I work after school, so the building has me for activities that take place at school. I will be delegating a stock epi for use by teacher/admin at evening events at the school for a student with a diagnosed allergy. Part of the training for next year, when this will happen.

GetBackToClassRN

Specializes in Pediatrics, Hematology Oncology, School Nurse.

We have locked medication cabinets in our clinic. One cabinet is used for Allergy Medications (Epi-Pens and Benadryl), one cabinet is for our daily use medications and PRN oral medications, the third cabinet is for inhalers & nebulizer medications.

We do have some students (including my own child) that have gotten approval to self-carry their Epi-pens.

I asked our district nurse manager about ordering the stock Epi-pens and was discouraged from doing so. Our district is concerned about legal ramifications if the stock Epi-pens are used and later deemed that it was unnecessary.

This is my first year as a school nurse, so I don't have a lot of experience in this setting.

JenTheSchoolRN, BSN, RN

Specializes in School nursing.

We have locked medication cabinets in our clinic. One cabinet is used for Allergy Medications (Epi-Pens and Benadryl), one cabinet is for our daily use medications and PRN oral medications, the third cabinet is for inhalers & nebulizer medications.

We do have some students (including my own child) that have gotten approval to self-carry their Epi-pens.

I asked our district nurse manager about ordering the stock Epi-pens and was discouraged from doing so. Our district is concerned about legal ramifications if the stock Epi-pens are used and later deemed that it was unnecessary.

This is my first year as a school nurse, so I don't have a lot of experience in this setting.

I'm less worried about giving Epi unnecessarily vs. not giving it when needed. Not giving it when needed can be fatal. The side effects of epi for a student without an underlying cardiac condition are very few.

I have read articles that talk about over-prescribing of Epi-pens. I have other read articles talking about patients with severe allergies and a history of anaphylaxis that are still afraid to use their Epi-pen if needed.

Students with a diagnosed allergy should have an allergy action plan with guidelines for using Epi.

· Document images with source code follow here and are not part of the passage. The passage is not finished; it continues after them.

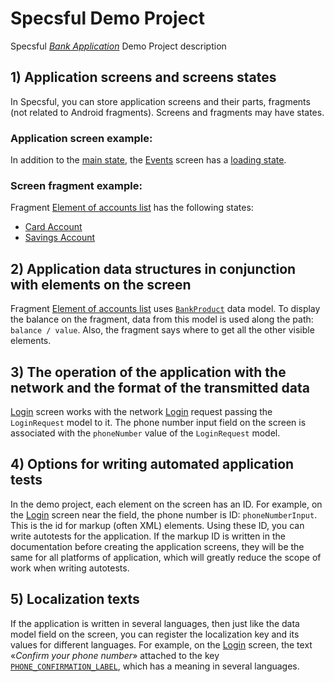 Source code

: # Specsful Demo Project
Specsful [*Bank Application*](https://app.specsful.io/project/141) Demo Project description

## 1) Application screens and screens states

In Specsful, you can store application screens and their parts, fragments (not related to Android fragments). Screens and fragments may have states.

### Application screen example:

In addition to the [main state](https://app.specsful.io/project/141/screen/144), the [Events](https://app.specsful.io/project/141/screen/144) screen has a [loading state](https://app.specsful.io/project/141/screen/144/state/149).

### Screen fragment example:

Fragment [Element of accounts list](https://app.specsful.io/project/141/screen/146) has the following states:

* [Card Account](https://app.specsful.io/project/141/screen/146/state/147)
* [Savings Account](https://app.specsful.io/project/141/screen/146/state/148)

## 2) Application data structures in conjunction with elements on the screen

Fragment [Element of accounts list](https://app.specsful.io/project/141/screen/146) uses [`BankProduct`](https://app.specsful.io/project/141/model/150) data model. To display the balance on the fragment, data from this model is used along the path: `balance / value`. Also, the fragment says where to get all the other visible elements.

## 3) The operation of the application with the network and the format of the transmitted data

[Login](https://app.specsful.io/project/141/screen/142) screen works with the network [Login]( https://app.specsful.io/project/141/request/152) request passing the `LoginRequest` model to it. The phone number input field on the screen is associated with the `phoneNumber` value of the `LoginRequest` model. 

## 4) Options for writing automated application tests

In the demo project, each element on the screen has an ID. For example, on the [Login](https://app.specsful.io/project/141/screen/142) screen near the field, the phone number is ID: `phoneNumberInput`. This is the id for markup (often XML) elements. Using these ID, you can write autotests for the application. If the markup ID is written in the documentation before creating the application screens, they will be the same for all platforms of application, which will greatly reduce the scope of work when writing autotests.

## 5) Localization texts

If the application is written in several languages, then just like the data model field on the screen, you can register the localization key and its values for different languages. For example, on the [Login](https://app.specsful.io/project/141/screen/142) screen, the text «_Confirm your phone number_» attached to the key [`PHONE_CONFIRMATION_LABEL`](https://app.specsful.io/project/141/text/PHONE_CONFIRMATION_LABEL), which has a meaning in several languages.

Stock epi should have guidelines for use as well; this is why only an RN can give to a student with undiagnosed anaphylaxis in my state.

If anyone is curious, check out the data from MA: Anaphylactic Events in School

Last report is from 2014, but ~24% of epi-pens administrations were to a student or staff member with no history of allergy, and 40% of administrations to those with no history of anaphylaxis.

I just like having access to epi if it is needed :).

Edited by JenTheSchoolRN

In case you weren't aware- Mylan gives epi-pens + epi-pen Jrs. to schools for free! That is how we got our stock supply. They give a twin pack of each and training info, as well as a big yellow case they can be stored in and wall mounted. If you end up using one you go to their site, fill out the paperwork and they send you another for free. As they outdate annually you just go and ask for new ones. Super simple. We keep them in the health office and one set in my ER Backpack that I can run with. They are only kept in the classroom for our kids with super severe allergies and this one is provided by the parent.

For field trips we require that parents provide one to take with; if they absolutely can't or forget, I send one with. It is very seldom that we have multiple kids/grades with allergies going to different sites during a day.

For the Epi-Pens for schools program check out here: EpiPen® (epinephrine injection, USP) and EpiPen Jr® (epinephrine injection, USP) Auto-Injectors

do you need prescriptions for each epipen kept at the school that you order?